Verbal working memory components can be selectively influenced by transcranial magnetic stimulation in patients with left temporal lobe epilepsy

The aim of this study was to investigate whether transcranial magnetic stimulation (TMS) can be used for a lateralization of verbal and non-verbal memory functions in candidates for epilepsy surgery by inducing focal, material-specific memory deficits. Twenty patients who underwent presurgical epilepsy evaluation with chronically implanted subdural strip electrodes were submitted to focal TMS over the temporal lobes and the vertex while sequences of items of the Digit Span and the Corsi Block test were presented on a computer screen. TMS was applied synchronously or 200 msec following presentation of each item. The effects of TMS on the memory span and the serial position curve were analysed in comparison to baseline levels. The following results were obtained: the quantitative effects on the verbal (Digit Span) and non-verbal (Corsi Block) memory span were not significant, but there were significant qualitative changes of serial position effects. In the group of six patients with left temporal epilepsy, TMS over the left temporal lobe induced a significant recency effect in the Digit Span test, while TMS over the vertex significantly increased the recency errors. The absolute number of errors remained unchanged. No such effects were observed in the group of nine patients with right temporal lobe epilepsy.
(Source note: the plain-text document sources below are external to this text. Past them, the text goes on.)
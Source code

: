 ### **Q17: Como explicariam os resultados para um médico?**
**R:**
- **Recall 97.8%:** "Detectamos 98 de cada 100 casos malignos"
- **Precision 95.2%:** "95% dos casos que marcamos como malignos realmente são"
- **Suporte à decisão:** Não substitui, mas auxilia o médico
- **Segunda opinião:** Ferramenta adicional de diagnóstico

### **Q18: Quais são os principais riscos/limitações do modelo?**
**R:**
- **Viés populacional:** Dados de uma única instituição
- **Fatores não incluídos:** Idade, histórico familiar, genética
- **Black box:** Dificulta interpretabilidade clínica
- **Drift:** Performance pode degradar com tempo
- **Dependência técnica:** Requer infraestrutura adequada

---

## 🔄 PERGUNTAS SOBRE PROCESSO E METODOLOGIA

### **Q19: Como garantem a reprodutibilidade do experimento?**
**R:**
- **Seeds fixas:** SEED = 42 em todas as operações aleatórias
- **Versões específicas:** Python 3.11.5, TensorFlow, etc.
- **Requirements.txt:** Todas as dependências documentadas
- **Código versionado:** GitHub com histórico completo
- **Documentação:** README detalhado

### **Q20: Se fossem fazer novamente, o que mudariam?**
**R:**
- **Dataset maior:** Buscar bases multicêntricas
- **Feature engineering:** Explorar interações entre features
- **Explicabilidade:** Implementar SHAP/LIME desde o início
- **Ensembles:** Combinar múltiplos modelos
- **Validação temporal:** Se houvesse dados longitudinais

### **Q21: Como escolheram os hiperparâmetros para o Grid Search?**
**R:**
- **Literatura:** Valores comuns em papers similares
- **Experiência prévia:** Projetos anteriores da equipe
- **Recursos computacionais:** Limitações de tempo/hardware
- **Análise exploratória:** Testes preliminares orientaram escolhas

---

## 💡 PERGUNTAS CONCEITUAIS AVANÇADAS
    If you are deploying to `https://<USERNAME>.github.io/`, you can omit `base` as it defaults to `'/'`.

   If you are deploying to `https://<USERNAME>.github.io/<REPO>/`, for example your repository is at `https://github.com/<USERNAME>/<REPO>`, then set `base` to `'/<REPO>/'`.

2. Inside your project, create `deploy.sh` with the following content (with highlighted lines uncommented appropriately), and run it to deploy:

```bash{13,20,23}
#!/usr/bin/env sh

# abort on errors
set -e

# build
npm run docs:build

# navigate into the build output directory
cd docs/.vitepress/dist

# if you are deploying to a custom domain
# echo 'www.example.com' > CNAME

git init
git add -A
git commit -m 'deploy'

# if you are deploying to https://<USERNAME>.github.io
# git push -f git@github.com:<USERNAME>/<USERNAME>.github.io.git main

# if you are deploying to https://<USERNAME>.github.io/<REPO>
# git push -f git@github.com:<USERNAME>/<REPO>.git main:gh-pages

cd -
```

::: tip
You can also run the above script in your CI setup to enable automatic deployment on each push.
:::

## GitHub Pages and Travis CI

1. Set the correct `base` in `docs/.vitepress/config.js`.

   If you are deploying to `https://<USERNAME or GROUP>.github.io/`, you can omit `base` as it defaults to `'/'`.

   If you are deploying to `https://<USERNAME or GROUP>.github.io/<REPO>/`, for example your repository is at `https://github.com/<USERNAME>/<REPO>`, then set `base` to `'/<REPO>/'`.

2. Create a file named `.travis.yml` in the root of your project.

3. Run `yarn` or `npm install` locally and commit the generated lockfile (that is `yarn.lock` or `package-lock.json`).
These results suggest that in the presence of a left temporal lobe focus TMS can induce qualitative, material specific changes in verbal working memory (phonological loop) which become apparent in the serial position curve. The dissociation of TMS effects for temporal and vertex stimulation imply that TMS can selectively influence specific phonological loop components and that the phonological loop has a functionally and neuroanatomically multimodular structure.